Instructions to follow:
From the records below, state how many lines hold the string "value", without any other text.

━━━ Data for analysis

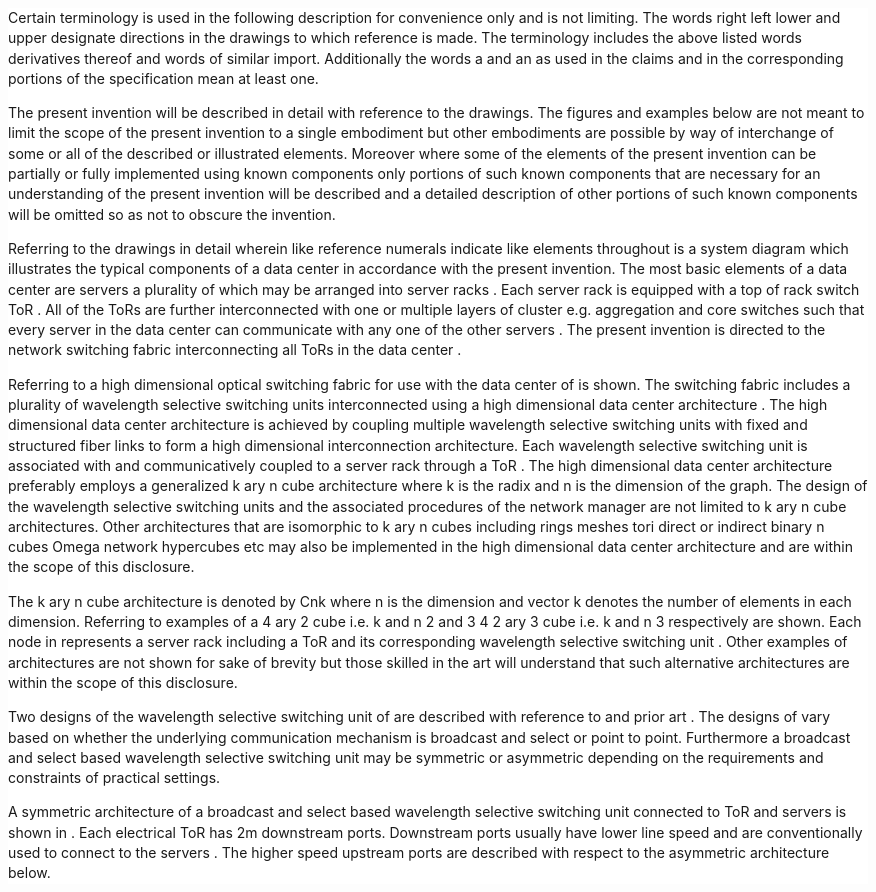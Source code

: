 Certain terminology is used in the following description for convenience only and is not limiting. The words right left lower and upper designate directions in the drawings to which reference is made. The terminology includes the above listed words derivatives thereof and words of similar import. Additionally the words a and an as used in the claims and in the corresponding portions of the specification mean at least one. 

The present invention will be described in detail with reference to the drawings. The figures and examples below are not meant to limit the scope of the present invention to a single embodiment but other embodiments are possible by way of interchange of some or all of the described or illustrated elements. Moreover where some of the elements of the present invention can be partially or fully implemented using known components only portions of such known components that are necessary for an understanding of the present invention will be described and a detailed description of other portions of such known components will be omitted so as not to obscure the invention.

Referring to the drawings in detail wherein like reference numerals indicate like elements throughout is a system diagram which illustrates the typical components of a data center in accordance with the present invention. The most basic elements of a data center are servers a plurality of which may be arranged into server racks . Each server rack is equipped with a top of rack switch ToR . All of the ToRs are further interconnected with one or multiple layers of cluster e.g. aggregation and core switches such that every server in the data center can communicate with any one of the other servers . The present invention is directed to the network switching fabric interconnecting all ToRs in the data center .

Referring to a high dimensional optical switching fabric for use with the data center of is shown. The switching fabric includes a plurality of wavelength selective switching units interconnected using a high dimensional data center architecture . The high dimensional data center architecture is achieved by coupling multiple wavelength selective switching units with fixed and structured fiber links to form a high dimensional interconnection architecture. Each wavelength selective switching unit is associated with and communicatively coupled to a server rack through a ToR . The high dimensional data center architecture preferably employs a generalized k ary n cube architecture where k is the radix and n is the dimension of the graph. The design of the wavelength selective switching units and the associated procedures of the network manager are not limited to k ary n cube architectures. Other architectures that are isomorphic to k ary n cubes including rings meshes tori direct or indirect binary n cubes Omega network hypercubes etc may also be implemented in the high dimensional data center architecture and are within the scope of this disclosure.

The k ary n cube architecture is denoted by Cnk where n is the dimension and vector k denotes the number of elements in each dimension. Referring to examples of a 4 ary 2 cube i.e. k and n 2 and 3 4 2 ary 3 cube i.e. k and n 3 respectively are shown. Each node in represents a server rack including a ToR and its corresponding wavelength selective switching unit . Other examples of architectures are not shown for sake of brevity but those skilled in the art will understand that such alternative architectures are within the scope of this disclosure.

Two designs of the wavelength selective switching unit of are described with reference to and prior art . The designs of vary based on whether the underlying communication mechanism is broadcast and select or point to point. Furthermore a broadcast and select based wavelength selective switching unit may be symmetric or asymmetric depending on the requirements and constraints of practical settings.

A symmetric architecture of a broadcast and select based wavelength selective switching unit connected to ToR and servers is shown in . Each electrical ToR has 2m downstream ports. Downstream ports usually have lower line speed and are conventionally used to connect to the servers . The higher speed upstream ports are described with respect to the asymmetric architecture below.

━━━━━━
━━━ Data for analysis

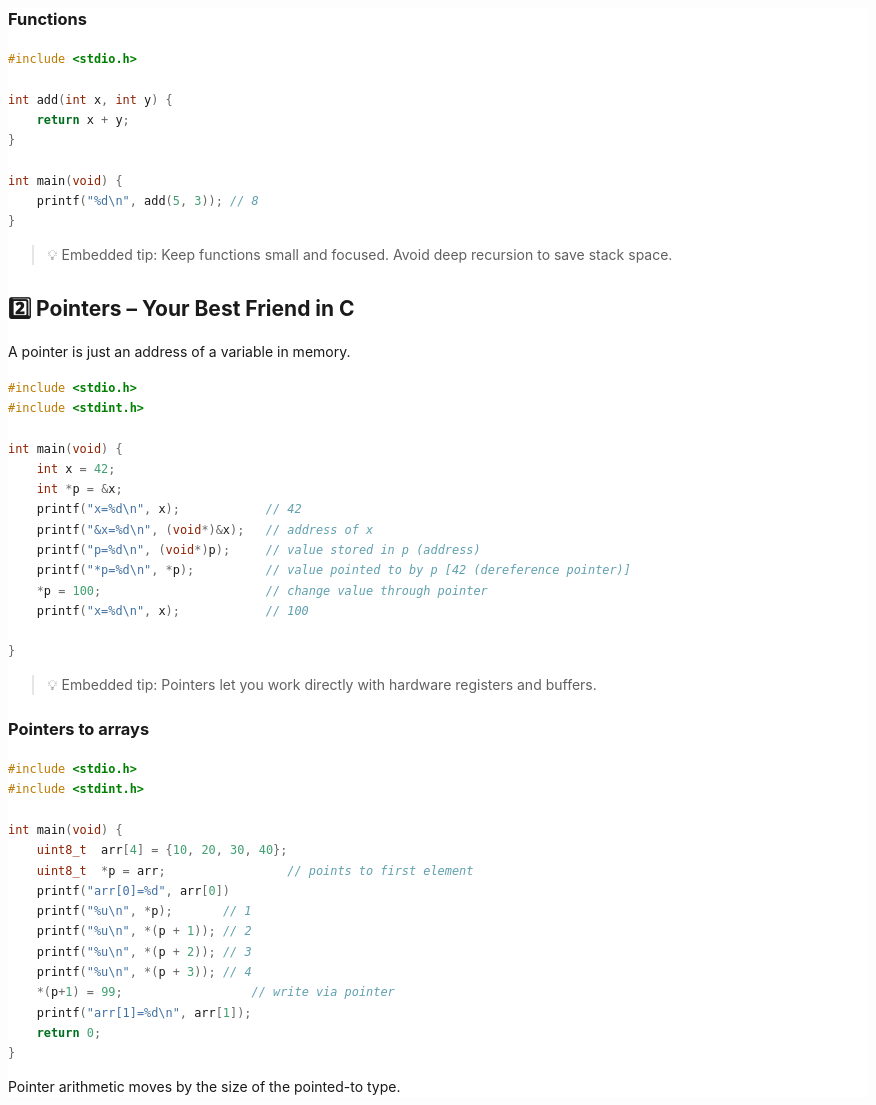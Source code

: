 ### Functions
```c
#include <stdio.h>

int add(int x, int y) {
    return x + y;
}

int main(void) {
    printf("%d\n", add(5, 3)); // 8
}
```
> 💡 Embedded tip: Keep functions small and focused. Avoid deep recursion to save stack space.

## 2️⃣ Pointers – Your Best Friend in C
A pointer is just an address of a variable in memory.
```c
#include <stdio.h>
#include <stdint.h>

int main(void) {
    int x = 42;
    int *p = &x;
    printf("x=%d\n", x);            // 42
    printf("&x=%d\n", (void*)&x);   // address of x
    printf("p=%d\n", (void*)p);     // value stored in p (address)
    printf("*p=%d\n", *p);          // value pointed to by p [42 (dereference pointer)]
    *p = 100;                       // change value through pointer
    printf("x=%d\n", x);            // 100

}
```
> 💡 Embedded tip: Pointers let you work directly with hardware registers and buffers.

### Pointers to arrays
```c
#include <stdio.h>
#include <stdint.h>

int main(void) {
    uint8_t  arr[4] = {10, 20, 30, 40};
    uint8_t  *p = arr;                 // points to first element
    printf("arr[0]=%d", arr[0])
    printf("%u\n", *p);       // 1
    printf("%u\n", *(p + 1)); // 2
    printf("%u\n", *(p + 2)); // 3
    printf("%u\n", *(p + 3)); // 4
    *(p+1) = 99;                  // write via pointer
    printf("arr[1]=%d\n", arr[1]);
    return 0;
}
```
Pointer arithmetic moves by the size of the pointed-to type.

━━━━━━
━━━ Data for analysis

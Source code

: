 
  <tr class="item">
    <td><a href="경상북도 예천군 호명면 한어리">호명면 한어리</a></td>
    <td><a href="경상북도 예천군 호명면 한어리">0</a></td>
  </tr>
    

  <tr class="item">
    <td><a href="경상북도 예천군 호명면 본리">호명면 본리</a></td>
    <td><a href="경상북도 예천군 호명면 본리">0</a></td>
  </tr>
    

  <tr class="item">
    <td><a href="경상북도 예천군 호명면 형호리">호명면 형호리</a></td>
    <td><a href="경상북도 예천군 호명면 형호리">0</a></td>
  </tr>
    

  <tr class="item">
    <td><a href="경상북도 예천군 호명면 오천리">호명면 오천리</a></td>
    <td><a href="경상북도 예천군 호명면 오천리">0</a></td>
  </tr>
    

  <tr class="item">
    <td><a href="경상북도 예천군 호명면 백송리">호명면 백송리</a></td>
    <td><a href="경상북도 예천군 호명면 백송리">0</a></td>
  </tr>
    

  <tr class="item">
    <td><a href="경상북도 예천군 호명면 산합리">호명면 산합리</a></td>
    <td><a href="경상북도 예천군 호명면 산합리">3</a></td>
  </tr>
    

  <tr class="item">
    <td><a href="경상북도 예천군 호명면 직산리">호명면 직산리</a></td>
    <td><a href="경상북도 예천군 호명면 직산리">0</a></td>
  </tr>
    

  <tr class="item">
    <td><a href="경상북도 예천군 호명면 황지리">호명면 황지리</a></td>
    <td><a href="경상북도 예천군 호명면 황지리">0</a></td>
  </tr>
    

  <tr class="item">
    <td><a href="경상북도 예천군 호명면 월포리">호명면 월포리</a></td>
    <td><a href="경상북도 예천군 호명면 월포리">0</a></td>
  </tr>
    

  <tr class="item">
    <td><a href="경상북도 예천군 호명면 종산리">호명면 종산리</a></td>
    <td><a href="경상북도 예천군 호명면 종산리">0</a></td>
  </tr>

━━━━━━

Solution:
3